## YOUR ASSIGNMENT
Provide only the number of lines below in which the string "pages" occurs.

********************

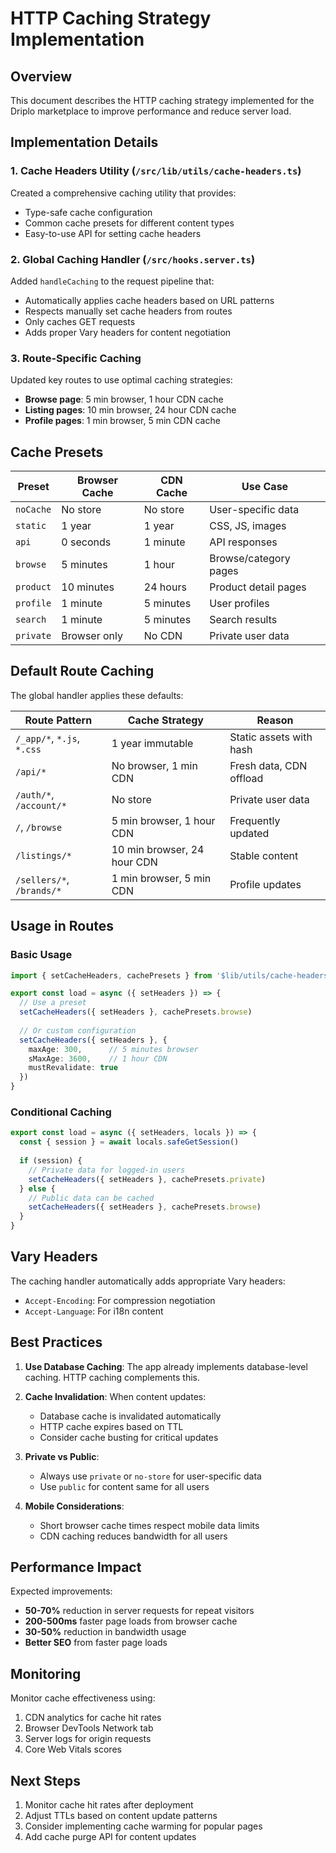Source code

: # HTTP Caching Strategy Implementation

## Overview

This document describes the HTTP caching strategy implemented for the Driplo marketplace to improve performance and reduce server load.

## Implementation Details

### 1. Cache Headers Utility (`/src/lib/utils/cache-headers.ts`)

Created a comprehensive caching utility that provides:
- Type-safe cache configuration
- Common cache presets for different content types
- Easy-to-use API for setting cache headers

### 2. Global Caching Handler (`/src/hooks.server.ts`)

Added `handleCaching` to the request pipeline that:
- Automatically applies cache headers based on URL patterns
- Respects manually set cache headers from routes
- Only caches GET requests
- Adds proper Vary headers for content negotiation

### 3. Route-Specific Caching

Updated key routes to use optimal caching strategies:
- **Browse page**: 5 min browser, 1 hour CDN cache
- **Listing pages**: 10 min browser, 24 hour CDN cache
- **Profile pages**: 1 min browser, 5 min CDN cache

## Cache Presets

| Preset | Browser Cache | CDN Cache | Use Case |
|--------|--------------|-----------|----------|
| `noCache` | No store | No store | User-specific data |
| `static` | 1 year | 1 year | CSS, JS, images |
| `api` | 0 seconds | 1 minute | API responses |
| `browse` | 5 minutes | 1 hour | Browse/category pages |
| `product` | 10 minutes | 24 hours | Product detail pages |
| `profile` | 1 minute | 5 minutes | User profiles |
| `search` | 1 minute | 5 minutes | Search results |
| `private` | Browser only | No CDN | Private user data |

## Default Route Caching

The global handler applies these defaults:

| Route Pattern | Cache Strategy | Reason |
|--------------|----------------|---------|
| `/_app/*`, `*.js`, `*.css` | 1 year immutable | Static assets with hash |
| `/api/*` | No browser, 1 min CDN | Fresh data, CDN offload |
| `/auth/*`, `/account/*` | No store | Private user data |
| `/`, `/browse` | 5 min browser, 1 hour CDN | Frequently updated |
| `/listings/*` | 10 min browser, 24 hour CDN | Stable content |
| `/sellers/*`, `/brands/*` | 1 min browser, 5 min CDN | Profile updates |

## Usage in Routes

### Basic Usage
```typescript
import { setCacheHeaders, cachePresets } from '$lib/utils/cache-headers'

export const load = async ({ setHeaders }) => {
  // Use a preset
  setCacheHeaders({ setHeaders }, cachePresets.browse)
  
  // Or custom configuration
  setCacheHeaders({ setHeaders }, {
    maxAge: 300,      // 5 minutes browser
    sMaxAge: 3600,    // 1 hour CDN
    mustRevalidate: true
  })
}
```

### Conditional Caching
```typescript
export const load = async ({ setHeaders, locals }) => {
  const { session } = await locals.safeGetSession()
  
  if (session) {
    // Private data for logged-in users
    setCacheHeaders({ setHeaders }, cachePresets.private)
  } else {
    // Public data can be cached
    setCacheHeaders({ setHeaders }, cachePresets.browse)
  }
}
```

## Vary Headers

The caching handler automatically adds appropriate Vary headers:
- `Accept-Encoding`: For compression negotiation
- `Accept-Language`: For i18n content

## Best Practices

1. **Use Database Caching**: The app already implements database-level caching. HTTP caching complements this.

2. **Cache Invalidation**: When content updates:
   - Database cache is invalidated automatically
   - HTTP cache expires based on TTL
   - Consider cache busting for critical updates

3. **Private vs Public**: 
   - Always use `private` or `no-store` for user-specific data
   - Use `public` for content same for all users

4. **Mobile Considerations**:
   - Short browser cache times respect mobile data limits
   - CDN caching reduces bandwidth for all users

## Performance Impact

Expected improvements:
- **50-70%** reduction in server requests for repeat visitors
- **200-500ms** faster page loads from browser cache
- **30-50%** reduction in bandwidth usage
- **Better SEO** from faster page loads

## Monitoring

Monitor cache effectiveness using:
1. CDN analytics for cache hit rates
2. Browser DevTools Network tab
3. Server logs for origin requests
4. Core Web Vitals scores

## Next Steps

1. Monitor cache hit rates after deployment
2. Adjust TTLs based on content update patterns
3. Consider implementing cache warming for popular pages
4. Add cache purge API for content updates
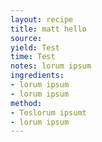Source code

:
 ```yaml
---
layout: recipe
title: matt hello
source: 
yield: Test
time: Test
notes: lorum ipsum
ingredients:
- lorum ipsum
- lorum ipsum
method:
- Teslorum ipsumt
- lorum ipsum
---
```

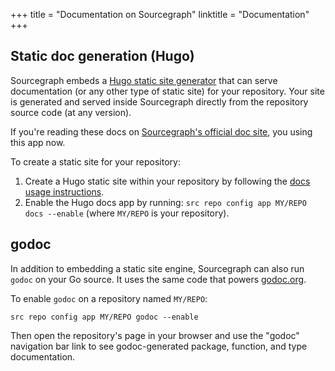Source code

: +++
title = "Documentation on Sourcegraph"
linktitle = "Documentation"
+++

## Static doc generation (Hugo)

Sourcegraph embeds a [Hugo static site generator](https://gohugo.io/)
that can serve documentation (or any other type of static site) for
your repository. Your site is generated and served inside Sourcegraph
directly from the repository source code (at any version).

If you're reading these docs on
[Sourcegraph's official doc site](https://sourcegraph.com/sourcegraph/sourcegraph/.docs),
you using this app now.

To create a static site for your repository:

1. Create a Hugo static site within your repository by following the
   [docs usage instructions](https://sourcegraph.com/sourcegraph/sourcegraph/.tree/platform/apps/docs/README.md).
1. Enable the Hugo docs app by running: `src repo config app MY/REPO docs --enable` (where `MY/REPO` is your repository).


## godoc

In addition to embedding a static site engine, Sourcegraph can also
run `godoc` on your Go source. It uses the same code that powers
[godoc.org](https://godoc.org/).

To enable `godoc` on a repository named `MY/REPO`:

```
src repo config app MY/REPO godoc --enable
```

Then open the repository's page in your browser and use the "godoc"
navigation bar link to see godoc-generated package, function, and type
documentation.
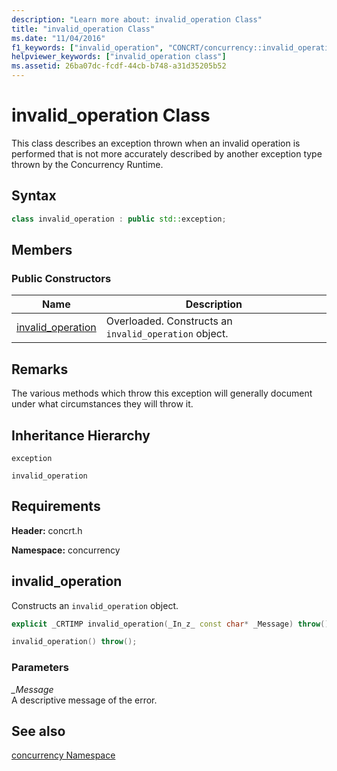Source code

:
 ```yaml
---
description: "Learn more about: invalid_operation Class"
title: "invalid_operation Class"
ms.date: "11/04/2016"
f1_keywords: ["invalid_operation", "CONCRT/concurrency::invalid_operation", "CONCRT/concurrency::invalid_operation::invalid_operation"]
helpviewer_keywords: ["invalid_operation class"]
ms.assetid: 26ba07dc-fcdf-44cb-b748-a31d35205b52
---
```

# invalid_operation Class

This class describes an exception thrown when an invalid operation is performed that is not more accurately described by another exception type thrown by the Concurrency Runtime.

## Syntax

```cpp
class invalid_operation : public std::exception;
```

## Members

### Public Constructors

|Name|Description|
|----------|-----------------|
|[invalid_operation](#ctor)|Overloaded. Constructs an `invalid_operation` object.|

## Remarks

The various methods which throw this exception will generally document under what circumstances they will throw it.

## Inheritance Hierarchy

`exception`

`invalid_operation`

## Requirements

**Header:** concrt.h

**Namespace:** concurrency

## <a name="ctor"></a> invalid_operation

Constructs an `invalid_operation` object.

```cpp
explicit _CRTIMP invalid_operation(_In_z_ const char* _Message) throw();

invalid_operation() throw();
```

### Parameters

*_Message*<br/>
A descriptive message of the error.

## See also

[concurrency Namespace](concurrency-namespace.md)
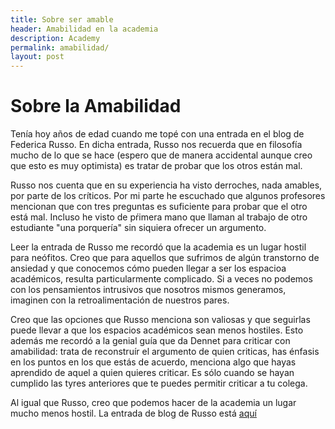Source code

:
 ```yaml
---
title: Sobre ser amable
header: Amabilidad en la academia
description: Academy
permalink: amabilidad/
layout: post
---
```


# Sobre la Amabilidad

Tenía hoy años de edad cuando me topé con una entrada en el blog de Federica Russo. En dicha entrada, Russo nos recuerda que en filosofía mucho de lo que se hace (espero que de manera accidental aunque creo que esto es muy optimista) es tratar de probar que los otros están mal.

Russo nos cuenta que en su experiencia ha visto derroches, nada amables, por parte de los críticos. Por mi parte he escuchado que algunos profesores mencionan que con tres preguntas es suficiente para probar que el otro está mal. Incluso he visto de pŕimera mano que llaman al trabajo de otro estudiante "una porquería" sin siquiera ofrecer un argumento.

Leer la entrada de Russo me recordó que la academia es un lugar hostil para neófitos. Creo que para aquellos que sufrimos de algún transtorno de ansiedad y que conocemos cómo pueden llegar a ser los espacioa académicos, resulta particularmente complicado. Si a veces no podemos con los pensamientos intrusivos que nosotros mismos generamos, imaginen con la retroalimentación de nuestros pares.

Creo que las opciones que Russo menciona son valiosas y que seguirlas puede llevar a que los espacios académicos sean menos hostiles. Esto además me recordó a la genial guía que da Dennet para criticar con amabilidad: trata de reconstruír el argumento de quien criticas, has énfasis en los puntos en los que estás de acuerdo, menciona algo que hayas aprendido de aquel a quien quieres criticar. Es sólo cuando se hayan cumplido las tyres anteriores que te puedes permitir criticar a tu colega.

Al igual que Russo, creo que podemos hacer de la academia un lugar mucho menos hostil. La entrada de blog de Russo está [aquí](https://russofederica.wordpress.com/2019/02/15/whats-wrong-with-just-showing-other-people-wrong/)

********************

## EXERCISE RESULT
5